In one aspect, a variety of sensors are placed at suitable
locations in the well 50 to provide measurements or information
relating to a number of downhole parameters of interest. In one
aspect, one or more gauge or sensor carriers, such as a carrier 15,
may be placed in the production tubing to house any number of
suitable sensors. The carrier 15 may include one or more
temperature sensors, pressure sensors, flow measurement sensors,
resistivity sensors, sensors that may provide information about
density, viscosity, water content or water cut, etc., and chemical
sensors that provide information about scale, corrosion, hydrate,
paraffin, hydrogen sulphide, emulsion, asphaltene, etc. Density
sensors provide fluid density measurements for fluid produced from
each production zone and that of the combined fluid from two or
more production zones. The resistivity sensor or another suitable
sensor may provide measurements relating to the water content or
the water cut of the fluid mixture received from each production
zones. Other sensors may be used to estimate the oil/water ratio
and gas/oil ratio for each production zone and for the combined
fluid. The temperature, pressure and flow sensors provide
measurements for the pressure, temperature and flow rate of the
fluid in the line 53. Additional gauge carriers may be used to
obtain pressure, temperature and flow measurements, and water
content relating to the formation fluid received from the upper
production zone 52a. Additional downhole sensors may be used at
other desired locations to provide measurements relating to the
presence and extent of chemicals downhole.
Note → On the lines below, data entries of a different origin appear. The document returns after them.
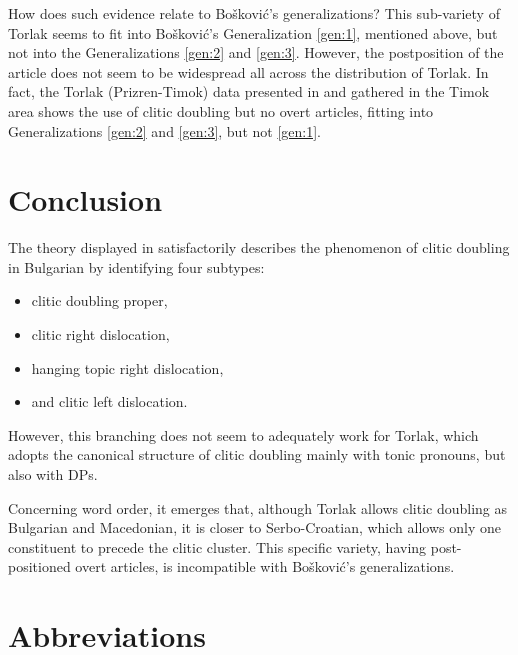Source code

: \documentclass[output=paper,
colorlinks,
citecolor=brown,
newtxmath
]{langscibook}
\begin{document}
How does such evidence relate to Bošković’s generalizations? This sub-variety of Torlak seems to fit into Bošković’s Generalization \ref{gen:1}, mentioned above, but not into the Generalizations \ref{gen:2} and \ref{gen:3}. However, the postposition of the article does not seem to be widespread all across the distribution of Torlak. In fact, the Torlak (Prizren-Timok) data presented in \citet{Runic2014} and gathered in the Timok area shows the use of clitic doubling but no overt articles, fitting into Generalizations \ref{gen:2} and \ref{gen:3}, but not \ref{gen:1}.
%
%
\section{Conclusion}
\label{sec:conclusion}

The theory displayed in \citet{Cinque.Krapova2008} satisfactorily describes the phenomenon of clitic doubling in Bulgarian by identifying four subtypes:
\begin{itemize}
\item clitic doubling proper,
\item clitic right dislocation,
\item hanging topic right dislocation,
\item and clitic left dislocation.
\end{itemize}
However, this branching does not seem to adequately work for Torlak, which adopts the canonical structure of clitic doubling mainly with tonic pronouns, but also with DPs.

Concerning word order, it emerges that, although Torlak allows clitic doubling as Bulgarian and Macedonian, it is closer to Serbo-Croatian, which allows only one constituent to precede the clitic cluster. This specific variety, having post-positioned overt articles, is incompatible with Bošković’s generalizations.


\section*{Abbreviations}
\end{document}

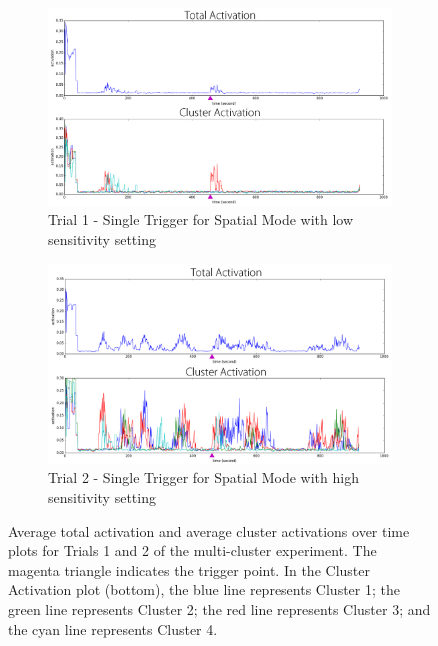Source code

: \begin{figure}[!htbp]
	\centering
	\begin{subfigure}[t]{0.8\textwidth}
		\centering
		\includegraphics[width=1.0 \textwidth]{"fig/validations/multicluster trial 1"}
		\caption{Trial 1 - Single Trigger for Spatial Mode with low sensitivity setting}
		\label{fig:multicluster trial 1}
	\end{subfigure}
	
	\begin{subfigure}[t]{0.8\textwidth}
		\centering
		\includegraphics[width=1.0 \textwidth]{"fig/validations/multicluster trial 2"}
		\caption{Trial 2 - Single Trigger for Spatial Mode with high sensitivity setting}
		\label{fig:multicluster trial 2}
	\end{subfigure}
	\caption[Average total activation and average cluster activations plots for Trials 1 and 2 of the multi-cluster experiment]{Average total activation and average cluster activations over time plots for Trials 1 and 2 of the multi-cluster experiment. The magenta triangle indicates the trigger point. In the Cluster Activation plot (bottom), the blue line represents Cluster 1; the green line represents Cluster 2; the red line represents Cluster 3; and the cyan line represents Cluster 4.}
	\label{fig:multicluster 1-2}
\end{figure}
Additionally, sensors
S.sub.1-S.sub.m may be permanently installed in the wellbore 50 to
provide acoustic or seismic or microseismic measurements, formation
pressure and temperature measurements, resistivity measurements and
measurements relating to the properties of the casing 51 and
formation 55. Such sensors may be installed in the casing 57 or
between the casing 57 and the formation 55. Microseismic and other
sensors may be used to detect water fronts, which may imbalance the
composition of the fluids being produced, thereby providing early
warning relating to the formation of certain chemicals. Pressure
and temperature changes or expected changes may provide early
warning of changes in the chemical composition of the production
fluid. Additionally, the screen 59a and/or screen 59b may be coated
with tracers that are released due to the presence of water, which
tracers may be detected at the surface or downhole to determine or
predict the occurrence of water breakthrough. Sensors also may be
provided at the surface, such as a sensor for measuring the water
content in the received fluid, total flow rate for the received
fluid, fluid pressure at the wellhead, temperature, etc. Other
devices may be used to estimate the production of sand for each
zone.
In general, sufficient sensors may be suitably placed in the well
50 to obtain measurements relating to each desired parameter of
interest. Such sensors may include, but are not limited to: sensors
for measuring pressures corresponding to each production zone,
pressure along the wellbore, pressure inside the tubings carrying
the formation fluid, pressure in the annulus; sensors for measuring
temperatures at selected places along the wellbore; sensors for
measuring fluid flow rates corresponding to each of the production
zones, total flow rate, flow through the ESP; sensors for measuring
ESP temperature and pressure; chemical sensors for providing
signals relating to the presence and extent of chemicals, such as
scale, corrosion, hydrates, paraffin, emulsion, hydrogen sulphide
and asphaltene; acoustic or seismic sensors that measure signals
generated at the surface or in offset wells and signals due to the
fluid travel from injection wells or due to a fracturing operation;
optical sensors for measuring chemical compositions and other
parameters; sensors for measuring various characteristics of the
formations surrounding the well, such as resistivity, porosity,
permeability, fluid density, etc. The sensors may be installed in
the tubing in the well or in any device or may be permanently
installed in the well, for example, in the wellbore casing, in the
wellbore wall or between the casing and the wall. The sensors may
be of any suitable type, including electrical sensors, mechanical
sensors, piezoelectric sensors, fiber optic sensors, optical
sensors, etc. The signals from the downhole sensors may be
partially or fully processed downhole (such as by a microprocessor
and associated electronic circuitry that is in signal or data
communication with the downhole sensors and devices) and then
communicated to the surface controller 150 via a signal/data link,
such as link 101. The signals from downhole sensors may also be
sent directly to the controller 150.
FIG. 1B shows exemplary surface equipment that may be used to
manage injection of additives into the well 50 so as to enhance
production from one or more zones and to increase the life
equipment in the well. The exemplary surface equipment is shown to
include a chemical injection unit 120 that supplies additives 113a
to the well 50 and additives 113b to the surface fluid treatment
unit 170. FIG. 1B also is shown to include an ESP control unit 130,
a central controller 150, and a downhole device actuator unit 160.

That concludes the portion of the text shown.